A Report of the Standing Committee on Human Resources, Skills and Social Development and the Status of Persons with Disabilities
Episodic disabilities are the result of medical conditions or diseases that are prolonged and often lifelong but have unpredictable episodes of illness and disability. These episodes of disability can vary in severity and duration and are often followed by periods
of wellness. Examples of chronic conditions and diseases that are episodically disabling include: arthritis, Crohn’s and colitis, HIV/AIDS, mental illness, multiple sclerosis, as well as some forms of cancer and rare diseases. All too often, these conditions have a negative impact on workforce participation and income security.

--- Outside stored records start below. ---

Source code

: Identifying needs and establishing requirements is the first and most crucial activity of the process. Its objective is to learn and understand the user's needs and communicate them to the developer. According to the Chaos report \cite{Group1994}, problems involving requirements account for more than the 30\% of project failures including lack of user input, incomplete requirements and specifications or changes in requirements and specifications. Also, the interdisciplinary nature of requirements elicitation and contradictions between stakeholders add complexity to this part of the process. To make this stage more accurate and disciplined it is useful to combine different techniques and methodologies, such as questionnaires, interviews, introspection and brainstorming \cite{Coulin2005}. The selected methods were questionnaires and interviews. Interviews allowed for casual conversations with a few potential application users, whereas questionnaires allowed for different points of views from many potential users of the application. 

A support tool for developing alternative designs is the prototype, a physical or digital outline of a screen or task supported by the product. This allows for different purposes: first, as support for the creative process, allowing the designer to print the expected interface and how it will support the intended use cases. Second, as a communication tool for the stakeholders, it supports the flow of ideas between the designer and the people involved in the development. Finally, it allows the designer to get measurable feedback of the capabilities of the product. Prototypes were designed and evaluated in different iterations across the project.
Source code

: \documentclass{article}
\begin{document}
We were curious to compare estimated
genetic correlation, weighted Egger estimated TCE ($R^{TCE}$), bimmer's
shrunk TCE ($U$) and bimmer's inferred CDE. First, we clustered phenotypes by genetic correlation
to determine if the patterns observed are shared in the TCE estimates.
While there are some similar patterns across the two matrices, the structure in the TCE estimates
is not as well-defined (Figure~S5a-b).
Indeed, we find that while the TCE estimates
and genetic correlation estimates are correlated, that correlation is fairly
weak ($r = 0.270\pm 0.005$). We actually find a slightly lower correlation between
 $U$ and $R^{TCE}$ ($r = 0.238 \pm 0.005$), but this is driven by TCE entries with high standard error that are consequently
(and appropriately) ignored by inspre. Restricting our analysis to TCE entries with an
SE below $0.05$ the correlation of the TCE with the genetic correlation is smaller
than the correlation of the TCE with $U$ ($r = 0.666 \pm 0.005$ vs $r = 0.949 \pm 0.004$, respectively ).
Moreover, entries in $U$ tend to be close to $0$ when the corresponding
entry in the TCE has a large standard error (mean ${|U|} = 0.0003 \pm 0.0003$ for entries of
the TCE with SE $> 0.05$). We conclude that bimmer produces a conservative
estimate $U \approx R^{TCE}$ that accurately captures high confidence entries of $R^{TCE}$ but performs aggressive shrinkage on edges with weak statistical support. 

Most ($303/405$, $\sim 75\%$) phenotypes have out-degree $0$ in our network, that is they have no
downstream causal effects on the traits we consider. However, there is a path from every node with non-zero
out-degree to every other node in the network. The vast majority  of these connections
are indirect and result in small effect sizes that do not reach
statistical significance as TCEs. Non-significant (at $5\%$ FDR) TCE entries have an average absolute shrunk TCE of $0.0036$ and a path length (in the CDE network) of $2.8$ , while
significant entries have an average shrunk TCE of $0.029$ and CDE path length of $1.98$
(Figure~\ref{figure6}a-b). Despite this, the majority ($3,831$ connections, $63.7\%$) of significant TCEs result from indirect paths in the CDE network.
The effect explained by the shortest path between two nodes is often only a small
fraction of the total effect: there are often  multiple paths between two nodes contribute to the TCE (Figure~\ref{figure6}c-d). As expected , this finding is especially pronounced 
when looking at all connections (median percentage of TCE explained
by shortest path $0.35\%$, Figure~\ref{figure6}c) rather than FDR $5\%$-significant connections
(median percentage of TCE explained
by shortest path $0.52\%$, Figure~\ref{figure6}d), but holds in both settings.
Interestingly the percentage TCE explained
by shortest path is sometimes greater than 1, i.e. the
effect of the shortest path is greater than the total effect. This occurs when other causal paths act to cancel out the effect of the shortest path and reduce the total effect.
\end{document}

This report Taking Action: Improving the Lives of Canadians Living with Episodic Disabilities outlines the results of a study by the House of Commons Standing Committee on Human Resources, Skills and Social Development and the Status of Persons with Disabilities (the Committee). The study follows a request contained in Private Members’ Motion 192 proposed by Mr. David Yurdiga (Member of Parliament for Fort McMurray – Cold Lake). MP Yurdiga told the Committee, “In Canada, support for persons with disabilities is built on a binary switch, either you can work or you cannot. However, life with episodic disabilities is not that black and white. Special requirements must be considered for people with episodic disabilities.”
His motion asks the Committee to recommend legislative and policy changes to ensure that: 1) the needs of people with episodic disabilities are addressed in government policies that support people with disabilities more broadly, 2) their rights are protected and 3) they have equitable access to relevant programs. Specifically, the report presents new data and research on episodic disability. It outlines the range of programs and legislation that provide supports, including: Bill C-81, An act to ensure a barrier-free Canada (Accessible Canada Act), Employment Insurance sickness benefits, Canada Pension Plan Disability, the Disability Tax Credit, and others.
The report goes on to explore witness testimony which speaks clearly to the need to expand the understanding of disability presently embedded in the federal government’s programs, policies, services and laws to include episodic experiences. Witness testimony also underscores the desire of people with episodic disabilities to remain active and productive in the labour force while
recognizing that they need more support, including income support during periods when their disability prevents them from working.
The final section of the report presents conclusions and the Committee’s recommendations to Employment and Social Development Canada (ESDC) including recommendations for ESDC to work together with other federal departments and agencies as well as other levels of government to address the challenges facing people with episodic disabilities. Recommendations are organized around supporting labour force attachment, improving income security and working with provincial and territorial governments to further an inclusive understanding of disability that encompasses episodic experiences.